<<<<

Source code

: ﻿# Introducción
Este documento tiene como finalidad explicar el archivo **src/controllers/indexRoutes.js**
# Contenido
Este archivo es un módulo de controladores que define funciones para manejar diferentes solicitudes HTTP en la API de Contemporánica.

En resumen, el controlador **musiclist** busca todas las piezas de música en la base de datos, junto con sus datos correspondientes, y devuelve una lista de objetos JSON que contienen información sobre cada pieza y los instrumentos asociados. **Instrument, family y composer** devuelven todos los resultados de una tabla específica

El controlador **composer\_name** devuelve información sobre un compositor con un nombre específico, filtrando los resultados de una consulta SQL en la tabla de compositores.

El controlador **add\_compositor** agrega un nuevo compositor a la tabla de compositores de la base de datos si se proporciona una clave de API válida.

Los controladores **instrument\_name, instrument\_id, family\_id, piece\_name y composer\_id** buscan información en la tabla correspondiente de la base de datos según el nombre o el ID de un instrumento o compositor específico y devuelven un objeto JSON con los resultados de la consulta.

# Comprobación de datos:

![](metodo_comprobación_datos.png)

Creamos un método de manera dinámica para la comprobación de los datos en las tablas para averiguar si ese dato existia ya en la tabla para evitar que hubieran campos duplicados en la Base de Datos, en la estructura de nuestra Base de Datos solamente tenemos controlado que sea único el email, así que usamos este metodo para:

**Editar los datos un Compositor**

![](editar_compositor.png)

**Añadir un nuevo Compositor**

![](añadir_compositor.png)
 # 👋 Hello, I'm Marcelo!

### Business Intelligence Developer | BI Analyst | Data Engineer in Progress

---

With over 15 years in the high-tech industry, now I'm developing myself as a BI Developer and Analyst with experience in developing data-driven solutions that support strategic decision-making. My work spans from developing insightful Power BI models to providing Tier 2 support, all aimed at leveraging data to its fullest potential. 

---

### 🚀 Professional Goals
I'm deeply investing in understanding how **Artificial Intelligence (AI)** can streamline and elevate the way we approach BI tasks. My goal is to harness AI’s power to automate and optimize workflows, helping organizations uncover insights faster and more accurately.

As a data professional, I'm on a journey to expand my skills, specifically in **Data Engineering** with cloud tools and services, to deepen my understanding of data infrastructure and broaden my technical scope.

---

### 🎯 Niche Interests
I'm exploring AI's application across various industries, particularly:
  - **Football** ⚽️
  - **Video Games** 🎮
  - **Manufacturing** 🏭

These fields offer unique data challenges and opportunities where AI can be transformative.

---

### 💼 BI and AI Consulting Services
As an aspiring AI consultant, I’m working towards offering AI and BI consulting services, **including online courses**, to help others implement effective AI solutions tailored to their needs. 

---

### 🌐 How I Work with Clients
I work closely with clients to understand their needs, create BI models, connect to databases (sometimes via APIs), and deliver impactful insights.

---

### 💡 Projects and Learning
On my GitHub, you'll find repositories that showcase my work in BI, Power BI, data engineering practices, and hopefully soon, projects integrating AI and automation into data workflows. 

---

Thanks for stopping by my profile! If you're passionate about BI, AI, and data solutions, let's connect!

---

>>>>

EXERCISE:
Copy nothing beyond the line containing "El controlador **add\_compositor**". Transcribe exactly from the first line of the entries down to that line, inclusive.

YOUR RESPONSE:
Source code

: ﻿# Introducción
Este documento tiene como finalidad explicar el archivo **src/controllers/indexRoutes.js**
# Contenido
Este archivo es un módulo de controladores que define funciones para manejar diferentes solicitudes HTTP en la API de Contemporánica.

En resumen, el controlador **musiclist** busca todas las piezas de música en la base de datos, junto con sus datos correspondientes, y devuelve una lista de objetos JSON que contienen información sobre cada pieza y los instrumentos asociados. **Instrument, family y composer** devuelven todos los resultados de una tabla específica

El controlador **composer\_name** devuelve información sobre un compositor con un nombre específico, filtrando los resultados de una consulta SQL en la tabla de compositores.

El controlador **add\_compositor** agrega un nuevo compositor a la tabla de compositores de la base de datos si se proporciona una clave de API válida.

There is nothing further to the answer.